[INSTRUCTIONS FOR THE TASK] Your job is to set down the stretch of entries that opens with the line containing "set to true" and closes with the line containing "xd:>http post --target". Keep both end lines, copy each exactly, and add nothing.

[PROVIDED DATA]
== Segment start ==
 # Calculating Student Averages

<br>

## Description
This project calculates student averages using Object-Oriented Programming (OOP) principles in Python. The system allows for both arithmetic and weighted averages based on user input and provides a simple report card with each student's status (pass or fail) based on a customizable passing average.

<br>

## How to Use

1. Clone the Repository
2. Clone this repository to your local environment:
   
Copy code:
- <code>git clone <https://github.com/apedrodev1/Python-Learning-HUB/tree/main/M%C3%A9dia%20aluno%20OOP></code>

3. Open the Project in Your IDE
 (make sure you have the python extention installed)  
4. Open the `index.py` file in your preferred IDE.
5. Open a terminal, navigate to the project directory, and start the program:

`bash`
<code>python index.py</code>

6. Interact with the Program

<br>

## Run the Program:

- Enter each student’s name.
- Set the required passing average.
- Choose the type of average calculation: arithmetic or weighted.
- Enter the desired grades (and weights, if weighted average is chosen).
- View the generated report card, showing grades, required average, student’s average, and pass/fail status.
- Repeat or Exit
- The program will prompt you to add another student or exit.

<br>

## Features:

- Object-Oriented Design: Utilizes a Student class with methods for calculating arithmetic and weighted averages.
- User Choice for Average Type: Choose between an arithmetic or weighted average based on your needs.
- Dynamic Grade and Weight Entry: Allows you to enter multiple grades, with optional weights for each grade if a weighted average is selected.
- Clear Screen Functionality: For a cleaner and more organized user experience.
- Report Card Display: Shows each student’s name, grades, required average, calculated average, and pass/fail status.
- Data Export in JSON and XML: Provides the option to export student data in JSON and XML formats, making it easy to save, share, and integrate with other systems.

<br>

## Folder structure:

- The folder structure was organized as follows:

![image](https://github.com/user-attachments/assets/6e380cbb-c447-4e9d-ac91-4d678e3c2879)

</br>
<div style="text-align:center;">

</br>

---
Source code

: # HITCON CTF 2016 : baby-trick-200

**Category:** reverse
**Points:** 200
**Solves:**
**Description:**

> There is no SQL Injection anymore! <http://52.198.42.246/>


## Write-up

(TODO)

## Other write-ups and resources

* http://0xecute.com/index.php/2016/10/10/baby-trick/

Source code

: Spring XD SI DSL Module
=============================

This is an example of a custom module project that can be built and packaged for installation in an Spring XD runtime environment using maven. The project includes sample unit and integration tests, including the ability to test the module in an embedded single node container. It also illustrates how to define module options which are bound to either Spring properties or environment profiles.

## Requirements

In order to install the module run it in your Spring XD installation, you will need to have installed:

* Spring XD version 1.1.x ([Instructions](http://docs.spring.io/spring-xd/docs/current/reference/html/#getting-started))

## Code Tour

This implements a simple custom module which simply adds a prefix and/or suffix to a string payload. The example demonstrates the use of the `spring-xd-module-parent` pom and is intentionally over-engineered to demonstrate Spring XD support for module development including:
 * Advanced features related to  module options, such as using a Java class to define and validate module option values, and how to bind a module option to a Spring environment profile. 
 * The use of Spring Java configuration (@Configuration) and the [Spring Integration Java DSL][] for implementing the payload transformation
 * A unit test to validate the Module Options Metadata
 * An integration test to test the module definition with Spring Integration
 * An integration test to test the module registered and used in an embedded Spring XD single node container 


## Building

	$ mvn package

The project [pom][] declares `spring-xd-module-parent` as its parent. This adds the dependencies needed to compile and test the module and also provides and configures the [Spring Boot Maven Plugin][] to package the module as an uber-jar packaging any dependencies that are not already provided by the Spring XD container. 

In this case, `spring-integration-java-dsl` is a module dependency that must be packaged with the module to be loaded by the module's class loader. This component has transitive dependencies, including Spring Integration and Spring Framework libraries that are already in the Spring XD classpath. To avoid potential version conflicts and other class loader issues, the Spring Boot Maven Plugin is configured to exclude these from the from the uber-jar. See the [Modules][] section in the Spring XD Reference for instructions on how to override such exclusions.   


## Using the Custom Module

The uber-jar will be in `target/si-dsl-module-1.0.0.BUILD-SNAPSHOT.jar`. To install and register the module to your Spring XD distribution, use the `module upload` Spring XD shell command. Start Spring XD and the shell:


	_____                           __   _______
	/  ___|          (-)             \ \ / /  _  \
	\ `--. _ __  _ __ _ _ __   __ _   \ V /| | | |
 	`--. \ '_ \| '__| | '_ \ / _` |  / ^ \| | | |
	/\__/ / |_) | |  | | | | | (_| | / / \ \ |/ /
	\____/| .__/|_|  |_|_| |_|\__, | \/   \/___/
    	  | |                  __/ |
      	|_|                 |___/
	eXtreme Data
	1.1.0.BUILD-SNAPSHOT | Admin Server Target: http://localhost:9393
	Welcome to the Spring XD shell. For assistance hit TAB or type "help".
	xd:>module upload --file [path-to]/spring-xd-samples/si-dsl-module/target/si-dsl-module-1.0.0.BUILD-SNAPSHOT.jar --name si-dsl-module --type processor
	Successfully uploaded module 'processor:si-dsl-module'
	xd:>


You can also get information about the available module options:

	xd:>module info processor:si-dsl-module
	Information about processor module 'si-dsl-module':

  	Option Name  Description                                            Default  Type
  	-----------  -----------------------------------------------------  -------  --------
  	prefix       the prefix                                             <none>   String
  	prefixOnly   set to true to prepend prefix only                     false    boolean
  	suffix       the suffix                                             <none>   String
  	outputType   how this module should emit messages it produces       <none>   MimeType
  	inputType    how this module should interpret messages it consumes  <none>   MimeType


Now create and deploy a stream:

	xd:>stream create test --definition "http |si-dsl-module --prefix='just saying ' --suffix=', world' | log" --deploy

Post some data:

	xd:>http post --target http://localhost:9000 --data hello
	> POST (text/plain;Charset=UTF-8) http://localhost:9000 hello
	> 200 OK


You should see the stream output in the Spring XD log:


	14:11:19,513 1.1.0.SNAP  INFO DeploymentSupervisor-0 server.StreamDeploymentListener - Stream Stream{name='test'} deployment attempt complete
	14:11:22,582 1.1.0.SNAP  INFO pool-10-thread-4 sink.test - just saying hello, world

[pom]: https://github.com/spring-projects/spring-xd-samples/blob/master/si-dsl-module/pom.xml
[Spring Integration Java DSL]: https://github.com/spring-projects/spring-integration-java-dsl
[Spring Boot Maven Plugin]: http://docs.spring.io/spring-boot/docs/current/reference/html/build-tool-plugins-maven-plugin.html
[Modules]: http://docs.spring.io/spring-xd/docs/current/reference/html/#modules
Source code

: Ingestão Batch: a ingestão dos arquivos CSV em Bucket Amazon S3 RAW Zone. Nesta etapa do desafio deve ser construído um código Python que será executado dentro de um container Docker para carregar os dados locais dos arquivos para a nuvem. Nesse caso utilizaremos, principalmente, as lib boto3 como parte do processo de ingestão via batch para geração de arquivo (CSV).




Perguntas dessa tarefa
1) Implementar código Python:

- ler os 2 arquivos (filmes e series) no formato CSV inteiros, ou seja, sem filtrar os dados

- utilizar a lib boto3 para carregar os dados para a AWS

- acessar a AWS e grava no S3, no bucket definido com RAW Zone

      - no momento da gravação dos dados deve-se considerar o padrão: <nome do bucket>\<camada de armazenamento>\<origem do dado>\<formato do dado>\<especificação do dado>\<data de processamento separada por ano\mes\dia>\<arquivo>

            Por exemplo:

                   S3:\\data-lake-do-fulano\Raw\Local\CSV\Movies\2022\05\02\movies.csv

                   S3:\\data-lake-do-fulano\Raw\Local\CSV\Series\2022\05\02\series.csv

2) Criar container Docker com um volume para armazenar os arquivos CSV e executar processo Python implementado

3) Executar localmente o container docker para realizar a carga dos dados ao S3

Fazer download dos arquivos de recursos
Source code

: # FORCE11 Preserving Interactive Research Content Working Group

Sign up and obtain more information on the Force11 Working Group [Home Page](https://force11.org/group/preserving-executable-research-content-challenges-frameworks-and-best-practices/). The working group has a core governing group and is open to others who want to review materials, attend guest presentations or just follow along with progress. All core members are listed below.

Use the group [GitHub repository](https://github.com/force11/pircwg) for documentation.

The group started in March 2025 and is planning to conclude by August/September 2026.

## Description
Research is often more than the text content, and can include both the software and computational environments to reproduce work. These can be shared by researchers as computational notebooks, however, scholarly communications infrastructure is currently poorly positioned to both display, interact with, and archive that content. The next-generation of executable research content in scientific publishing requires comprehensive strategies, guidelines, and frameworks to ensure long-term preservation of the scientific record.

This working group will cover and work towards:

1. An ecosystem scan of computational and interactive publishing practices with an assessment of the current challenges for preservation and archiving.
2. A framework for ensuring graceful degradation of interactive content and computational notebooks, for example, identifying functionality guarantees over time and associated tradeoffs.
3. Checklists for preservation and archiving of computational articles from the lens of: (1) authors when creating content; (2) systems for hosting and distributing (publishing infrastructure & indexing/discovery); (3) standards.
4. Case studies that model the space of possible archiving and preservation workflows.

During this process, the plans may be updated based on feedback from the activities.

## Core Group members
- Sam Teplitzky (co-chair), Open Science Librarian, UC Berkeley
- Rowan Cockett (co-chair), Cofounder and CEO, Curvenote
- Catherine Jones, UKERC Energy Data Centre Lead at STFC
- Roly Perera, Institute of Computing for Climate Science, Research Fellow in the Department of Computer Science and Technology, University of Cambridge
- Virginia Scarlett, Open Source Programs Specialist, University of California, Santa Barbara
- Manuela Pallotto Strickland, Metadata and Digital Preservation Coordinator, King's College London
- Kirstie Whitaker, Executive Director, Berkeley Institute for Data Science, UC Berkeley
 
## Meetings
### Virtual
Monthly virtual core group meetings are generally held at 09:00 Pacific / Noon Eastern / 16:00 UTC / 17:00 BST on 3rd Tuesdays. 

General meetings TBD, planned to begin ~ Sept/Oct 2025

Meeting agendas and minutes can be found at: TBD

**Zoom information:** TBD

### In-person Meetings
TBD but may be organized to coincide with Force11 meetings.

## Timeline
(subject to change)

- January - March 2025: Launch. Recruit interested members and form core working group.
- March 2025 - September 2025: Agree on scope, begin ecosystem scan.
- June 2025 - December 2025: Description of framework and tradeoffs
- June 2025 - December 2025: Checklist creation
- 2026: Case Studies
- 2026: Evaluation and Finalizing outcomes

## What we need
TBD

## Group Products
== Segment end ==
[OUTPUT OF THE EXERCISE]
  	prefixOnly   set to true to prepend prefix only                     false    boolean
  	suffix       the suffix                                             <none>   String
  	outputType   how this module should emit messages it produces       <none>   MimeType
  	inputType    how this module should interpret messages it consumes  <none>   MimeType


Now create and deploy a stream:

	xd:>stream create test --definition "http |si-dsl-module --prefix='just saying ' --suffix=', world' | log" --deploy

Post some data:

	xd:>http post --target http://localhost:9000 --data hello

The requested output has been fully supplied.